When my grandmother was dying, I would lay on my back, wrapped in the hot pink bed sheets she bought me, staring at my Vietnamese paper lantern hanging from the ceiling and “praying” to God to spare her.

“God if you take away Nana’s sickness, I’ll do anything you ask. I won’t even ask Santa for any gifts this year.”

If you’d asked me the next morning, as the hours of pleading hung on my breath, if I believed in God, I would say, “No. If God were real, he wouldn’t have let Roo die.” Bold talk for a seven-year-old who couldn’t decipher her lefts from rights. Roo, our family dog and a purebred Weimaraner, was much more than a pet, he was my mother’s soulmate. Before my mother had me, Roo was her child. She sang him nursery rhymes as he perched in her lap like a cat curled up for an afternoon nap. They were Siamese twins who paved their own unique form of attachment. If you ask, she will never hesitate to talk about the night Roo returned to her, standing in his spot at the foot of her bed, watching her, listening to her restful breath, and then vanishing as quickly as he appeared, just as she opened her eyes and called out his name. 

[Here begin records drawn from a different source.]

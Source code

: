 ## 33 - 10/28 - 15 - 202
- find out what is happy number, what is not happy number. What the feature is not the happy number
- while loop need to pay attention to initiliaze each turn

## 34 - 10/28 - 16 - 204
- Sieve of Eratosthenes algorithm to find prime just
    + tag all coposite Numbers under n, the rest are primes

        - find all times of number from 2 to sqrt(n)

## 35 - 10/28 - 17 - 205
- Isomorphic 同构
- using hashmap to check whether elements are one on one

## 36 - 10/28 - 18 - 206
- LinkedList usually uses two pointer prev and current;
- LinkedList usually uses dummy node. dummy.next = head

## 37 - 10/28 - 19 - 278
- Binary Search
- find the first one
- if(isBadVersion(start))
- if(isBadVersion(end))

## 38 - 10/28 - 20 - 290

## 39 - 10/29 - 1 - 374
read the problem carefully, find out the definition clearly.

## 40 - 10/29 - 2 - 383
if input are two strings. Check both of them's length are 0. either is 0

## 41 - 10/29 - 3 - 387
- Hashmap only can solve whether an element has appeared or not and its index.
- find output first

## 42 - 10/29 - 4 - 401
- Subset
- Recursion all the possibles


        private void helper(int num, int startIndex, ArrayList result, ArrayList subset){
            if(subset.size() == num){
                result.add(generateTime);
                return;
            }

I remember her recalling the celestial memory most recently with tears violating her eyes and her lips lightly quivering as they assembled the words, “In angel form, he returned to me. My beautiful boy.” I now see Roo’s death as a warm-up for my grandmother’s passing, who only a handful of years later would follow Roo to a better place, in her angel form.

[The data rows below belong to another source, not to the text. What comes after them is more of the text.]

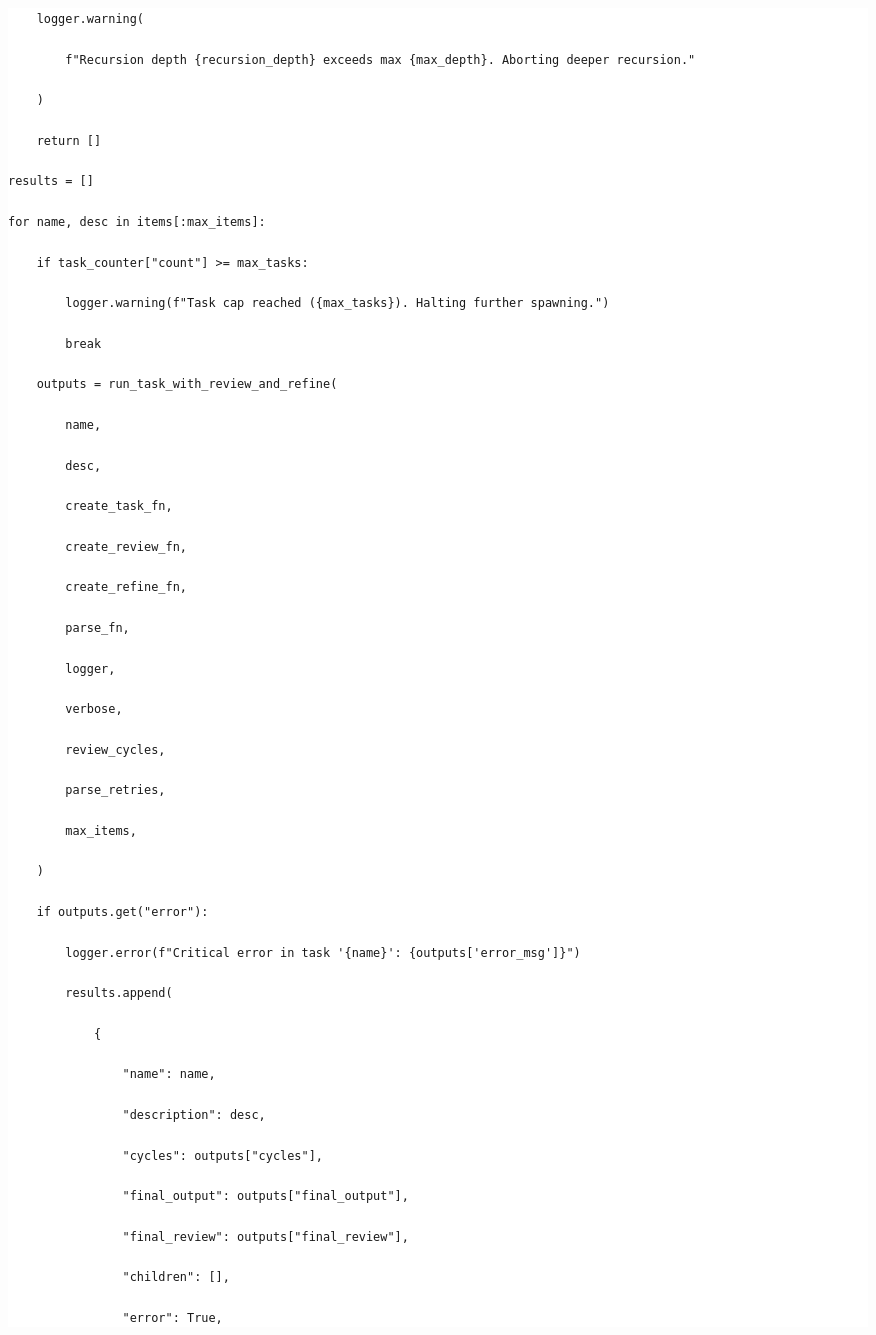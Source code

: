         logger.warning(

            f"Recursion depth {recursion_depth} exceeds max {max_depth}. Aborting deeper recursion."

        )

        return []

    results = []

    for name, desc in items[:max_items]:

        if task_counter["count"] >= max_tasks:

            logger.warning(f"Task cap reached ({max_tasks}). Halting further spawning.")

            break

        outputs = run_task_with_review_and_refine(

            name,

            desc,

            create_task_fn,

            create_review_fn,

            create_refine_fn,

            parse_fn,

            logger,

            verbose,

            review_cycles,

            parse_retries,

            max_items,

        )

        if outputs.get("error"):

            logger.error(f"Critical error in task '{name}': {outputs['error_msg']}")

            results.append(

                {

                    "name": name,

                    "description": desc,

                    "cycles": outputs["cycles"],

                    "final_output": outputs["final_output"],

                    "final_review": outputs["final_review"],

                    "children": [],

                    "error": True,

 In the darkness, the colourful Vietnamese lantern looked bleak and grim, like a cemetery in the dead of winter. Despite its stillness, I watched its lifeless aura as if it were a forewarning and would selfishly ask God to spare my grandmother. I can’t help but wonder what lonely element of my despair made me feel the need to reach out my hand to a higher being that I had no faith in and ask for him to grasp it back in return. This was the beginning and end of my unreciprocated affair with God. A reaction and coping mechanism I still don’t fully understand.

 On November 26th, 2006, my counterfeit prayers were neglected. My younger brother and I spent the morning of the 28th sitting on the marble kitchen counter constructing get well cards with illustrations of birds for my grandmother - her favourite. My mother walked through the front door almost unrecognizable. She shuffled across the wood floor, unable to support her frame that appeared as if it could melt away at any moment. Her grief oozed out of her like puss from a wound, hanging in the air like stale breath. My grandmother had died of lung cancer two days prior. My first thought was that we made these cards for nothing, that she would never see them or never need them. Then like a physical force, it hit me where it hurt, where it burned, where it ached. I remember only small fragments from that day, tiny shattered pieces scattered throughout my memory. The most colourful and vivid piece of memory was me asking through wistful tears for my father, as he held me on his hip, to walk me to the large glass windows that overlooked the backyard. I wanted to cry up to the sky and reach my hands up to the heavens, up to Nana, up to the God that I knew wasn’t there. I recall that day not being completely clear, as the blue and light grey from the clouds marbled the sky. I hung to the grey parts with my eyes and wailed up to the heavens, calling for my Nana and for all my wasted prayers to return to me.

 After her passing, I took down the Vietnamese paper light hanging above my bed. I swore the beads hanging off the end were swaying in the stillness of the air like a ghost was moving them. As I know now, and as my mother said to me in a soothing voice, my eyes were playing tricks on me. I wanted so badly for it to be Nana, but the thought of a ghost’s presence was paralyzing. Staring at the bare lightbulb and feeling the hot tears as they tickled my cheeks and collided with the hot pink sheets, I feel now as if someone is tracing their finger down my face as I write. 

Once again, I would pray and plead to the God I knew wasn’t there, but this time to bring her back. My relationship with God, if you would call it that, only grew stronger and more bizarre, as my faith in him faltered the more I would ask of him. In the pit of the fire that burned inside me, I firmly believed God was selfishly keeping both Roo and Nana in heaven as angels to bid his dues, while simultaneously having no faith that he was real. I never understood why I kept coping with my grief by talking to someone I never believed was listening. 

Today I identify as an atheist, not because God never answered my prayers as a little girl but because I am on the side of science and fact. In my eyes no benevolent, omniscient and omnipotent God would allow for horrors like the Holocaust or the Rwandan Genocide to occur, so therefore to me, he can’t exist. That is my own opinion, however, and everyone is entitled to theirs. I admire people that place so much faith in God, though I cannot function that way. My grandmother’s death was as real as anything I had ever experienced at the age of seven, and how I manifested my pain by kicking and screaming at the sky laying on my back like a cowering dog, I will never understand.